As mentioned by my previous blog post, fallback fonts can have a significant impact on the CLS portion of the Web Vitals score. Your main font is a web font from somewhere like Google fonts, but browsers may take some time to fully load it so the page does the initial render with a fallback font and then swap in the web font once it is ready. The closer your fallback font is to the web font, the less the page will shift and the lower the impact on your CLS score. You may have selected one fallback font because it most closely resembles your web font, but something about it isn't quite identical and you see a visible shift during testing. The first tool to try is using @font-face and adjusting some of the CSS properties such as letter spacing, but it will only get you so far because there are some elements of the fallback font which can't be changed with existing CSS. That's where the horribly named font metrics override descriptors (or f-mods) come in.

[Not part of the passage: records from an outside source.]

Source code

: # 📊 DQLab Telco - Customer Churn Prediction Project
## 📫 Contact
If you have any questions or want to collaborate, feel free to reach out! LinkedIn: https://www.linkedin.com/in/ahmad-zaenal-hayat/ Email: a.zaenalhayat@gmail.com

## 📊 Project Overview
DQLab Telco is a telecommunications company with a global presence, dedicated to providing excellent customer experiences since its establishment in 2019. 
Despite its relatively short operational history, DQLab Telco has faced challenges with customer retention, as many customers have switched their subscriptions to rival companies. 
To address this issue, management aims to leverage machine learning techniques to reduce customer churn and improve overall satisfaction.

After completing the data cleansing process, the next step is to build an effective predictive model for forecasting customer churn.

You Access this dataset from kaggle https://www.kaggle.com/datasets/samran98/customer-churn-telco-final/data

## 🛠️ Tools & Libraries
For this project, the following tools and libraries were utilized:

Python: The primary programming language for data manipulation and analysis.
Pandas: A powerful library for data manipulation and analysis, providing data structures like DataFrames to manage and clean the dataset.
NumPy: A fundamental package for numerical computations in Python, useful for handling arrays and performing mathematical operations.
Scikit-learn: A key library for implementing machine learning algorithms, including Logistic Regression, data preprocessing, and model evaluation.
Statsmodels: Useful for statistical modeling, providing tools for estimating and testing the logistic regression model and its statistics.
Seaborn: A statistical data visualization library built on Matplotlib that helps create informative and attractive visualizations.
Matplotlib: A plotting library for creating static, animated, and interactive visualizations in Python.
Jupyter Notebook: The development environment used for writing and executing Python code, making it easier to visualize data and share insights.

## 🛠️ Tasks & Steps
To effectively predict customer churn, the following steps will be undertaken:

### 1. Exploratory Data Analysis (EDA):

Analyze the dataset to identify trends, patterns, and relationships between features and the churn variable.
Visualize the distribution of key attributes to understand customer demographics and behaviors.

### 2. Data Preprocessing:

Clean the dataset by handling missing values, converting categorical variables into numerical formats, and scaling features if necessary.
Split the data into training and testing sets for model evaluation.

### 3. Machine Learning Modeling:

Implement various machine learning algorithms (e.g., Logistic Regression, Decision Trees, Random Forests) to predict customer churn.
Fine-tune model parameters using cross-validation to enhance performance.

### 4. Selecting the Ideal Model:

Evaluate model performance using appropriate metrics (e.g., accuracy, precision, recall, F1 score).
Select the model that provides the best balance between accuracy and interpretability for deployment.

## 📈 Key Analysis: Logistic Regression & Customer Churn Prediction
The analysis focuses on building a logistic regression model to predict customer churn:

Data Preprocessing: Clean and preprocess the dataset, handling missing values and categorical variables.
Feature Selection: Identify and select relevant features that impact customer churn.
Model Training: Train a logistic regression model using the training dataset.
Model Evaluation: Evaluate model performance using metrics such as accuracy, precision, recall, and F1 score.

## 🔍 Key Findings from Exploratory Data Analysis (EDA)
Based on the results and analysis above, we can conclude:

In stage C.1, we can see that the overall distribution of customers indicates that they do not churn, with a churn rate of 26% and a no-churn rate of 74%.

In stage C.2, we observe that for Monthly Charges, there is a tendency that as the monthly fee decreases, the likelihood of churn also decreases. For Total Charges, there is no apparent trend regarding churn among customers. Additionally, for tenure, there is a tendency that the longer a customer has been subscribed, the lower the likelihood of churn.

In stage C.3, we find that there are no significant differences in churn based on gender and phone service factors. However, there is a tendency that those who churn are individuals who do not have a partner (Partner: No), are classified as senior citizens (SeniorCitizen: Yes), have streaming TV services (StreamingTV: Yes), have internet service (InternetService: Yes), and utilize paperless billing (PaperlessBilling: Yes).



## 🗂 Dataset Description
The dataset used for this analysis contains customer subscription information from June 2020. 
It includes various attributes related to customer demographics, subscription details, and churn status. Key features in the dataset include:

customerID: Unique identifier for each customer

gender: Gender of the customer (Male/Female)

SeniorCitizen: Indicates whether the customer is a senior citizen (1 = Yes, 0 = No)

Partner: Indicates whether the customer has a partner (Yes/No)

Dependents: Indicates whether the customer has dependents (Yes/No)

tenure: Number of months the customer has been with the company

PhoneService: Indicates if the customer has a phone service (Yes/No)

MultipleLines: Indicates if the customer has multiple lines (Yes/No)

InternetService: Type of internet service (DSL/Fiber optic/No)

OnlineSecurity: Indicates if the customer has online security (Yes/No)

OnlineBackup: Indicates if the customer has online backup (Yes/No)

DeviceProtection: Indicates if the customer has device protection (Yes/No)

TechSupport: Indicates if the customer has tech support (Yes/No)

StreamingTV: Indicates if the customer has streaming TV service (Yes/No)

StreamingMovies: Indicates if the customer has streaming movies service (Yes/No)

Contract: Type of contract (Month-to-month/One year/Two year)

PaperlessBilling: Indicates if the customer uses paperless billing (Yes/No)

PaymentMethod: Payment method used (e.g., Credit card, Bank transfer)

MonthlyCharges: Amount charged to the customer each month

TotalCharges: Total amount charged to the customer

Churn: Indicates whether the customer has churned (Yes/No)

F-mods are a set of @font-face descriptors added in Chrome 87 which allow changing some of the subtle font differences to try and make the fallback font hold the same space as the web font. I am not a font expert by any means, so I apologize if this could be more accurately described with better terminology. I would highly recommend watching one of the videos from Chrome Dev Summit 2020, Beyond Fast by Jake Archibald, which has an excellent brief segment on these.
Ascent-override - specifies the amount of the font which appears above the baseline.
Descent-override - specifies the amount of the font which appears below the baseline.
Line-gap-override - specifies the amount of whitespace gaps at the top and bottom of each line.